Joe Biden finally lets the mask slip, unleashing a cruel rant at a transgender person. “You will never be a real woman,” the president snarls.
Welcome to America’s 2024 presidential race, where reality is up for grabs.
The Clinton and Biden deepfakes – realistic yet fabricated videos created by AI algorithms trained on copious online footage – are among thousands surfacing on social media, blurring fact and fiction in the polarized world of U.S. politics.
While such synthetic media has been around for several years, it’s been turbocharged over the past year by of a slew of new “generative AI” tools such as Midjourney that make it cheap and easy to create convincing deepfakes, according to Reuters interviews with about two dozen specialists in fields including AI, online misinformation and political activism.
“It’s going to be very difficult for voters to distinguish the real from the fake. And you could just imagine how either Trump supporters or Biden supporters could use this technology to make the opponent look bad,” said Darrell West, senior fellow at the Brookings Institution’s Center for Technology Innovation.
“There could be things that drop right before the election that nobody has a chance to take down.”

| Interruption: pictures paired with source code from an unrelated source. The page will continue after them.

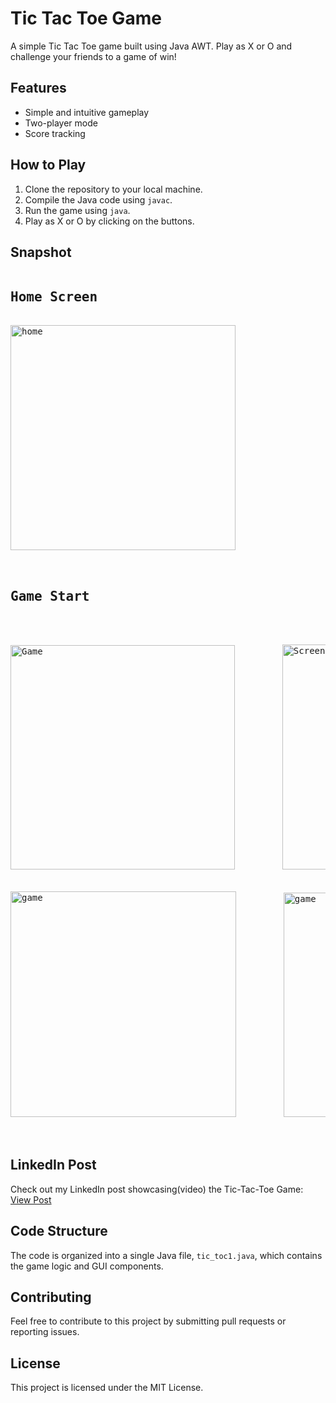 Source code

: # Tic Tac Toe Game

A simple Tic Tac Toe game built using Java AWT. Play as X or O and challenge your friends to a game of win!

## Features

* Simple and intuitive gameplay
* Two-player mode
* Score tracking

## How to Play

1. Clone the repository to your local machine.
2. Compile the Java code using `javac`.
3. Run the game using `java`.
4. Play as X or O by clicking on the buttons.

## Snapshot
<pre>
<h2>Home Screen</h2>
<img width="360" alt="home" src="https://github.com/user-attachments/assets/e4db1ba6-c599-46b6-9288-28acaf5bf894">


<h2>Game Start</h2>


<img width="359" alt="Game" src="https://github.com/user-attachments/assets/c7869ed9-32ac-423a-a419-889c49487a4b">&nbsp;&nbsp;&nbsp;&nbsp;&nbsp;&nbsp;&nbsp;&nbsp;&nbsp;<img width="360" alt="Screenshot 2024-10-12 031330" src="https://github.com/user-attachments/assets/477fe5b5-71a8-4b7b-a4e8-4616d346a7da"> 
<br>
<img width="361" alt="game" src="https://github.com/user-attachments/assets/872fecb7-4018-462d-a746-87fed084651b">&nbsp;&nbsp;&nbsp;&nbsp;&nbsp;&nbsp;&nbsp;&nbsp;&nbsp;<img width="359" alt="game" src="https://github.com/user-attachments/assets/60f83711-ae7e-4be9-974b-f2231438a12a">


</pre>

## LinkedIn Post

Check out my LinkedIn post showcasing(video) the Tic-Tac-Toe Game: [View Post](https://www.linkedin.com/posts/mithlesh8359_excited-to-share-my-tic-tac-toe-game-activity-7250822506603773954-ir2J?utm_source=share&utm_medium=member_desktop)

## Code Structure

The code is organized into a single Java file, `tic_toc1.java`, which contains the game logic and GUI components.

## Contributing

Feel free to contribute to this project by submitting pull requests or reporting issues.

## License

This project is licensed under the MIT License.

Tools that can generate deepfakes are being released with few or imperfect guardrails to prevent harmful misinformation as the tech sector engages in an AI arms race, said Aza Raskin, co-founder of the Center for Human Technology, a nonprofit that studies technology’s impact on society.

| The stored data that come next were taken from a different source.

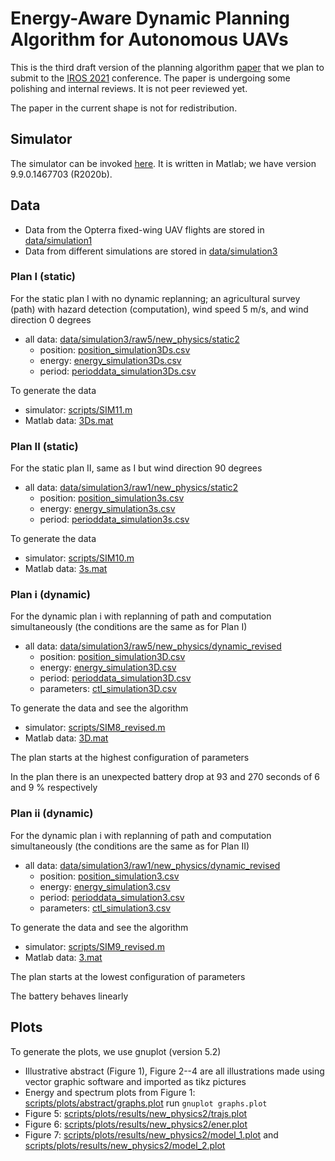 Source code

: # Energy-Aware Dynamic Planning Algorithm for Autonomous UAVs

This is the third draft version of the planning algorithm [paper](pdf/iros-2021.pdf) that we plan to submit to the [IROS 2021](https://www.iros2021.org/) conference. The paper is undergoing some polishing and internal reviews. It is not peer reviewed yet.

The paper in the current shape is not for redistribution.


## Simulator

The simulator can be invoked [here](scripts/MAIN2.m). It is written in Matlab; we have version 9.9.0.1467703 (R2020b).



## Data

* Data from the Opterra fixed-wing UAV flights are stored in [data/simulation1](data/simulation1)
* Data from different simulations are stored in [data/simulation3](data/simulation3)

### Plan I (static)

For the static plan I with no dynamic replanning; an agricultural survey (path) with hazard detection (computation), wind speed 5 m/s, and wind direction 0 degrees

* all data: [data/simulation3/raw5/new_physics/static2](data/simulation3/raw5/new_physics/static2)
    * position: [position_simulation3Ds.csv](data/simulation3/raw5/new_physics/static2/position_simulation3Ds.csv)
    * energy: [energy_simulation3Ds.csv](data/simulation3/raw5/new_physics/static2/energy_simulation3Ds.csv)
    * period: [perioddata_simulation3Ds.csv](data/simulation3/raw5/new_physics/static2/perioddata_simulation3Ds.csv)

To generate the data
* simulator: [scripts/SIM11.m](scripts/SIM11.m)
* Matlab data: [3Ds.mat](data/simulation3/raw5/new_physics/static2/3Ds.mat)

### Plan II (static)

For the static plan II, same as I but wind direction 90 degrees

* all data: [data/simulation3/raw1/new_physics/static2](data/simulation3/raw1/new_physics/static2)
    * position: [position_simulation3s.csv](data/simulation3/raw1/new_physics/static2/position_simulation3s.csv)
    * energy: [energy_simulation3s.csv](data/simulation3/raw1/new_physics/static2/energy_simulation3s.csv)
    * period: [perioddata_simulation3s.csv](data/simulation3/raw1/new_physics/static2/perioddata_simulation3s.csv)

To generate the data
* simulator: [scripts/SIM10.m](scripts/SIM10.m)
* Matlab data: [3s.mat](data/simulation3/raw1/new_physics/static2/3s.mat)


### Plan i (dynamic)
For the dynamic plan i with replanning of path and computation simultaneously (the conditions are the same as for Plan I)

* all data: [data/simulation3/raw5/new_physics/dynamic_revised](data/simulation3/raw5/new_physics/dynamic_revised)
    * position: [position_simulation3D.csv](data/simulation3/raw5/new_physics/dynamic_revised/position_simulation3D.csv)
    * energy: [energy_simulation3D.csv](data/simulation3/raw5/new_physics/dynamic_revised/energy_simulation3D.csv)
    * period: [perioddata_simulation3D.csv](data/simulation3/raw5/new_physics/dynamic_revised/perioddata_simulation3D.csv)
    * parameters: [ctl_simulation3D.csv](data/simulation3/raw5/new_physics/dynamic_revised/ctl_simulation3D.csv)

To generate the data and see the algorithm
* simulator: [scripts/SIM8_revised.m](scripts/SIM8_revised.m)
* Matlab data: [3D.mat](data/simulation3/raw5/new_physics/dynamic_revised/3D.mat)

The plan starts at the highest configuration of parameters

In the plan there is an unexpected battery drop at 93 and 270 seconds of 6 and 9 % respectively

### Plan ii (dynamic)
For the dynamic plan i with replanning of path and computation simultaneously (the conditions are the same as for Plan II)

* all data: [data/simulation3/raw1/new_physics/dynamic_revised](data/simulation3/raw1/new_physics/dynamic_revised)
    * position: [position_simulation3.csv](data/simulation3/raw1/new_physics/dynamic_revised/position_simulation3.csv)
    * energy: [energy_simulation3.csv](data/simulation3/raw1/new_physics/dynamic_revised/energy_simulation3.csv)
    * period: [perioddata_simulation3.csv](data/simulation3/raw1/new_physics/dynamic_revised/perioddata_simulation3.csv)
    * parameters: [ctl_simulation3.csv](data/simulation3/raw1/new_physics/dynamic_revised/ctl_simulation3.csv)

To generate the data and see the algorithm
* simulator: [scripts/SIM9_revised.m](scripts/SIM9_revised.m)
* Matlab data: [3.mat](data/simulation3/raw1/new_physics/dynamic_revised/3.mat)

The plan starts at the lowest configuration of parameters

The battery behaves linearly

## Plots

To generate the plots, we use gnuplot (version 5.2)

* Illustrative abstract (Figure 1), Figure 2--4 are all illustrations made using vector graphic software and imported as tikz pictures
* Energy and spectrum plots from Figure 1: [scripts/plots/abstract/graphs.plot](scripts/plots/abstract/graphs.plot) run `gnuplot graphs.plot`
* Figure 5: [scripts/plots/results/new_physics2/trajs.plot](scripts/plots/results/new_physics2/trajs.plot)
* Figure 6: [scripts/plots/results/new_physics2/ener.plot](scripts/plots/results/new_physics2/ener.plot)
* Figure 7: [scripts/plots/results/new_physics2/model_1.plot](scripts/plots/results/new_physics2/model_1.plot) and [scripts/plots/results/new_physics2/model_2.plot](scripts/plots/results/new_physics2/model_2.plot)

Former President Donald Trump, who will vie with DeSantis and others for the Republican nomination to face Biden, himself shared a doctored video of CNN anchor Anderson Cooper earlier this month on his social media platform Truth Social.
“That was President Donald J. Trump ripping us a new asshole here on CNN’s live presidential townhall,” Cooper says in the footage, although the words don’t match his lip movement.
CNN said the video was a deepfake. A representative for Trump didn’t respond to a request for comment on the clip, which was still on his son Donald Jr’s Twitter page this week.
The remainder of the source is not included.